No. Of course not. The Lord almost always has a double-fold purpose for all things. And this class certainly was no exception.
The professor of the class was Margaret Therkelsen. She was an arresting and handsome woman, long-limbed and large boned. Assuredly she was the tallest woman I had ever encountered, at least 6’0.  
I was mesmerized by her grace. Certainly I was taken by her physical grace which belied her stature, but far more by her powerful spiritual grace. Each morning I attended her class with anticipation, an eagerness and a hunger. She would walk in, come to the front of the class and open her small leather New Testament and thumb through the tissue paper pages until she found the passage she wanted. The book was so worn that it draped over her hand, and somehow I knew that the state of her small Bible was the result of use not abuse.
Then she taught from that little book. Dr. Therkelsen taught with an authority that stunned me. Never in my life had I heard a woman speak with such spiritual authority about such deep things in Scripture.
NEVER.
She taught about prayer that semester. I remember very little about the composers and the language of music, but I do remember learning the language of prayer.
It seemed as if she were a translator who unfolded, at least for me, the mysteries and power of prayer.  
I ate her words. Surely this is the only metaphorical language I can use to accommodate how much the Spirit used her to teach me. I remember taking notes furiously (how I wish I had those now). I sighed each time she closed her tattered and threadbare New Testament. I didn’t want the teaching to end. I wanted more. But then she bowed her head to do exactly what she had been teaching. Suddenly the teaching became flesh.  
While sitting in that room, though spiritually immature, I knew God was unfolding to me my purpose and calling. Certainly then I could not articulate this truth, but the fiber of me knew it. The Spirit in me bore witness and affirmation to it.
Years before this Music Appreciation class the Father used my frail Mamaw Mandy’s prayers to begin the unshakeable foundation in my life. Dr. Therkelsen built on that foundation.
Years passed before I understood that power in God’s kingdom has nothing to do with physical strength or the lack of it. Mamaw Mandy was a frail and ailing elderly woman; Margaret Therkelsen was robust and strong. The power of prayer has nothing to do with education or the lack of it. Mamaw Mandy completed the fourth grade and Dr. Therkelsen earned a Ph.D. in Music and a M.A. in psychology.
Each woman wielded a power not from their own strength but from the Spirit of God and his calling on their lives.
These two women dispelled a traditional teaching I had absorbed as a child and teen. Indirectly I was taught women were secondary in the kingdom of God, that we could never stand and hold the place of friendship with God as men did.
Mamaw Mandy and Dr. Therkelsen taught me God hears the prayers of women, of his daughters.
And answers them. Empowers them. Friends them.
These two women taught me where the battles are fought and won.
These women are two of my faith heroines.
When I read Hebrews 11 I know that the ending of that passage is not the completion of Faith’s Hall of Fame—no, it was only the beginning of it. For me Mamaw Mandy and Dr. Therkelsen are added—
By faith they prayed
And I have been forever changed.

 

Father, oh how I praise you. How I thank you for what you do when we are unaware. How grateful I am for these two women and their presence and influence in and on my life. I thank you for placing them where and when you did. I thank you that when no one else seemed to be watching out for a little four year girl this grandmother stood guard. Thank you for putting watchmen on the porches and on the thresholds of doors. Certainly, Father, you put Mamaw at the threshold of me—praying for me. For my protection, for my safety. For my growth. For my salvation.

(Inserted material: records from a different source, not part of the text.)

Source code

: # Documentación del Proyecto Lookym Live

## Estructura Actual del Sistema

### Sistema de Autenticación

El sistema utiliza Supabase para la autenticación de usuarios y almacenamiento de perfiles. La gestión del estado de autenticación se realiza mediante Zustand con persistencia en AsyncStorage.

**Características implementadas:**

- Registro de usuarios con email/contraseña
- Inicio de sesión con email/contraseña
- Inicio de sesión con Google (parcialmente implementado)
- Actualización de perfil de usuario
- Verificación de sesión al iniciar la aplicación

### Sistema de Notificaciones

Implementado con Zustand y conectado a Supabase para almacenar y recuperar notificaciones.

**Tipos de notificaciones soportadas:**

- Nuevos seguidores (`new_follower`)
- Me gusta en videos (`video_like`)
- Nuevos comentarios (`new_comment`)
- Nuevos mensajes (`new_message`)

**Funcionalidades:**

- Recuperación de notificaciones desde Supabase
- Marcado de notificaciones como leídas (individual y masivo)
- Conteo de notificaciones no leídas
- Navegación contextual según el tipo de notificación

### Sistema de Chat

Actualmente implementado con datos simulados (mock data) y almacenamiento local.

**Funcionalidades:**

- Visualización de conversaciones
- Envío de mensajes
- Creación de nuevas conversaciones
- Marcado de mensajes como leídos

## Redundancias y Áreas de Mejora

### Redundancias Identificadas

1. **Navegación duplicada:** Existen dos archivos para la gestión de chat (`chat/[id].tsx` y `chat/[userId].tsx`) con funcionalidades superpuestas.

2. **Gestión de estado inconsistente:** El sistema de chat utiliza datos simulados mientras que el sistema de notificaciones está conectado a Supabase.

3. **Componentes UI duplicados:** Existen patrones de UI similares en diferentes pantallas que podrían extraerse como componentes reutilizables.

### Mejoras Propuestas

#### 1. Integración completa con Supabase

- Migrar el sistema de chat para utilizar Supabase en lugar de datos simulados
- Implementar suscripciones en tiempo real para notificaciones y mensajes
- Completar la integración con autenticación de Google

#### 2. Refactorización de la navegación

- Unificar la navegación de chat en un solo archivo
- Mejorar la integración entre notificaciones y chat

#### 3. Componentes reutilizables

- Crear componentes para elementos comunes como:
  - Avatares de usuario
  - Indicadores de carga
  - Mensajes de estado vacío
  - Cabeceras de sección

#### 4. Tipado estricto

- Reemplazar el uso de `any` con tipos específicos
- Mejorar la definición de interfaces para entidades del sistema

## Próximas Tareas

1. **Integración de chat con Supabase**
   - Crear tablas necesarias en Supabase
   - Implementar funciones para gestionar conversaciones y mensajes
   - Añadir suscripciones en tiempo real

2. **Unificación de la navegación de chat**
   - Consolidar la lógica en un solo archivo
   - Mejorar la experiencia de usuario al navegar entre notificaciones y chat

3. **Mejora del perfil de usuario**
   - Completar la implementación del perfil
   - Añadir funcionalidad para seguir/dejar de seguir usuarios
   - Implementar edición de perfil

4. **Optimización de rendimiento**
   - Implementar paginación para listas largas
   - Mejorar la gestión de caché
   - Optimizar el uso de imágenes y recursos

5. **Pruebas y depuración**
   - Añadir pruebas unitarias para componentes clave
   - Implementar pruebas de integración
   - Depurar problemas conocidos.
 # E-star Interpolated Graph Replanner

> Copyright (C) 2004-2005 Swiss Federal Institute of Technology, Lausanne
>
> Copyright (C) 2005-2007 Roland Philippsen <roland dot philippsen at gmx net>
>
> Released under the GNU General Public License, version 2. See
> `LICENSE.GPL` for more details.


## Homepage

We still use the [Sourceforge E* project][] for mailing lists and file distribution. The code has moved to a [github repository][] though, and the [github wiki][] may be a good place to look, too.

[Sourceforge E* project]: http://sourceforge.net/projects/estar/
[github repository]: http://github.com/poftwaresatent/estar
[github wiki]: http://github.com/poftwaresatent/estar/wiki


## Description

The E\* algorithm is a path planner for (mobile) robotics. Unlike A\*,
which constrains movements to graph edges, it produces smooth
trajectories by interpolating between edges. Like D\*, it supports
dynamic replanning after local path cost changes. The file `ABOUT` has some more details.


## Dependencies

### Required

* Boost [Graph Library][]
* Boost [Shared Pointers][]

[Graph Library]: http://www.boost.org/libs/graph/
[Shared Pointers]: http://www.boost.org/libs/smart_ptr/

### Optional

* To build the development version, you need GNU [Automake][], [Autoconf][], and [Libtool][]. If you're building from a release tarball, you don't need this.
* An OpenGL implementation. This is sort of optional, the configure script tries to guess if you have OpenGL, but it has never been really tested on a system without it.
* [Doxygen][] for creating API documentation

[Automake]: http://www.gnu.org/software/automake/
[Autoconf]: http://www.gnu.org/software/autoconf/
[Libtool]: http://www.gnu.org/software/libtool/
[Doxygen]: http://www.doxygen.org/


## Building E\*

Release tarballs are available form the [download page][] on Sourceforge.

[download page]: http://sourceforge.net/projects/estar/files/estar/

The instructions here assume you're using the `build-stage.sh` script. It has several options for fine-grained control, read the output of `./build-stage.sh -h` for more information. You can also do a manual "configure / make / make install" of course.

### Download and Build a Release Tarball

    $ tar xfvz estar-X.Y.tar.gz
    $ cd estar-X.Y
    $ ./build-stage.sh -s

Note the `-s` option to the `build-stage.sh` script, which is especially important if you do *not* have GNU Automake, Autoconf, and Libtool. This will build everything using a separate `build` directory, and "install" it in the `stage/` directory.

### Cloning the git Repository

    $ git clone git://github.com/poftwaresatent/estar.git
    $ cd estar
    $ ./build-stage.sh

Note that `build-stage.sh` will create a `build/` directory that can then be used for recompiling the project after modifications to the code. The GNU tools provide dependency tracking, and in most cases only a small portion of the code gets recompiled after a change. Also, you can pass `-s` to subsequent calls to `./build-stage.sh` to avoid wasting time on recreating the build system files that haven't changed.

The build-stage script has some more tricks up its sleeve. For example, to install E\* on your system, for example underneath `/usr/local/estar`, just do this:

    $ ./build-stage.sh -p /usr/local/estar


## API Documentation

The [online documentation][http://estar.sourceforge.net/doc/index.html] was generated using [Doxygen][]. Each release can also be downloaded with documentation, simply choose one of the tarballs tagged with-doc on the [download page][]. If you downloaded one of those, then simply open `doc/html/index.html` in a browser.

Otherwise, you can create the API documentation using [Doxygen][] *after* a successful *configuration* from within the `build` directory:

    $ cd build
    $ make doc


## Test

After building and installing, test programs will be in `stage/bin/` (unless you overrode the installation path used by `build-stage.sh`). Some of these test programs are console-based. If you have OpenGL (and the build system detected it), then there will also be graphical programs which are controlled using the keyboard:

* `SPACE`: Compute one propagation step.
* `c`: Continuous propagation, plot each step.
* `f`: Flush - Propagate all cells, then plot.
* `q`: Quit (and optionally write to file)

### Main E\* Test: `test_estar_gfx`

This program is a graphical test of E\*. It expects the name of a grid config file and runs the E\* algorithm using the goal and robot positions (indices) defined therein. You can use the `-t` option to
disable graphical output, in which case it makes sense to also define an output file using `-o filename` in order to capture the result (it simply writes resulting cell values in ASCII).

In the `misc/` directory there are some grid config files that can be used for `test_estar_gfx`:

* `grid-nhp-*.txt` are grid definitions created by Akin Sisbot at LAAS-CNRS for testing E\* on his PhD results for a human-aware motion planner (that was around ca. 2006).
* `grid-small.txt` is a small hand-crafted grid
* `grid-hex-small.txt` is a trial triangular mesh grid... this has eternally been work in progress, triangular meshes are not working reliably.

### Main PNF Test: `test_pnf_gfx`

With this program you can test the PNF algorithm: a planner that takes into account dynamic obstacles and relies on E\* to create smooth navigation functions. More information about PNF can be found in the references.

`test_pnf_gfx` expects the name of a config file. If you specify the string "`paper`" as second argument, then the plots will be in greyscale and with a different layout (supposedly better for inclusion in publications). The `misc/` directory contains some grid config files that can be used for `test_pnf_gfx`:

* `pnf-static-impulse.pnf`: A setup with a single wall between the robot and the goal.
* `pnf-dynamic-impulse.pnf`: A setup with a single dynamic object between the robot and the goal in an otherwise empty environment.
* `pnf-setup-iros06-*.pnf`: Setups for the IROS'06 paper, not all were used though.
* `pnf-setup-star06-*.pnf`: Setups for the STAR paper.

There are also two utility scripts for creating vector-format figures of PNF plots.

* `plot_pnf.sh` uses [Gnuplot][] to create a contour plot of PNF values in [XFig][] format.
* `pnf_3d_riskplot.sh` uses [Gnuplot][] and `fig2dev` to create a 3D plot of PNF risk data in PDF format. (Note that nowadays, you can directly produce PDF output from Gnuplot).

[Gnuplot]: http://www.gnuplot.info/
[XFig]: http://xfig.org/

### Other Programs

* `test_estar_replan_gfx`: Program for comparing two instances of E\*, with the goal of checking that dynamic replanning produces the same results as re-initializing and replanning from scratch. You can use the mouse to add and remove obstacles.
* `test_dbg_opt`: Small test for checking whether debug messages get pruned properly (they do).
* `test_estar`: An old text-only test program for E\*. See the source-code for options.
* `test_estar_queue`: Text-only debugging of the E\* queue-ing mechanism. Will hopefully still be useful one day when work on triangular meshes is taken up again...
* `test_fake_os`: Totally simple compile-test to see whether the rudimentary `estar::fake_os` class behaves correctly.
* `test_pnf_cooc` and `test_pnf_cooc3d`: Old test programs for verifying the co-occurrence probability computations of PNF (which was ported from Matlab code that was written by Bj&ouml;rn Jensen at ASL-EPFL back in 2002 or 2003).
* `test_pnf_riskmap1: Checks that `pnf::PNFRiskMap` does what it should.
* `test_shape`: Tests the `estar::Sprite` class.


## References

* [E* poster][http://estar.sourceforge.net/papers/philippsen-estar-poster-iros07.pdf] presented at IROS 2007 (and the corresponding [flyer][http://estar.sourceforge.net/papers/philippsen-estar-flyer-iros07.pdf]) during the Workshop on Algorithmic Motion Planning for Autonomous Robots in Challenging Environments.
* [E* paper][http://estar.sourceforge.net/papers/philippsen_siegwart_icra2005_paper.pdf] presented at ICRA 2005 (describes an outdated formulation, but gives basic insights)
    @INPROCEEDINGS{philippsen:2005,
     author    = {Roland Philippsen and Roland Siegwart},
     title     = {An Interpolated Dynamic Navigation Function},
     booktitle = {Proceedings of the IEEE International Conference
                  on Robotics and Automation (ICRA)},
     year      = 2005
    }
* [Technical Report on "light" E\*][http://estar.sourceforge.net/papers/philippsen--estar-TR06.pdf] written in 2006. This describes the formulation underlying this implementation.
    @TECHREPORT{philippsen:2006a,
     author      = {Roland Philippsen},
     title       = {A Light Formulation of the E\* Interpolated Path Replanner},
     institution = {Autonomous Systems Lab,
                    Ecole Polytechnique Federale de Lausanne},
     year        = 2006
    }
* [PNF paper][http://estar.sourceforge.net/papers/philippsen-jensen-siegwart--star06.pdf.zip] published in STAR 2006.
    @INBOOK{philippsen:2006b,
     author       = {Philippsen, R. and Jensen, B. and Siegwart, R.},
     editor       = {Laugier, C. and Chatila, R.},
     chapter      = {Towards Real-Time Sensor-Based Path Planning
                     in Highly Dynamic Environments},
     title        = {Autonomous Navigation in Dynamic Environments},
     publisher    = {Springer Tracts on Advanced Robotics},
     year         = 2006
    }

And Father, how I thank you for Dr. Therkelsen. Oh, that you have helped me to hold her Spirit led teaching in my mind and spirit’s eye. Father, how you used her to mold me, to set me free of so much spiritual bondage and confinement. How you used her to instill in me a deep love and appreciation for your Word. Through example you used her to show me the power and intimacy of prayer. Father, thank you that your words bring life. And decades after they are spoken they are still giving life. The prayers and words of these two women are still molding and shaping my responses to you. Father, thank you. Thank you for supplying all our needs according to your riches. Thank you that my supply included these two women. Thank you. Praise you. Oh, that you would receive all the glory for the works these women have accomplished. In the sweet name of Jesus’. Amen and amen.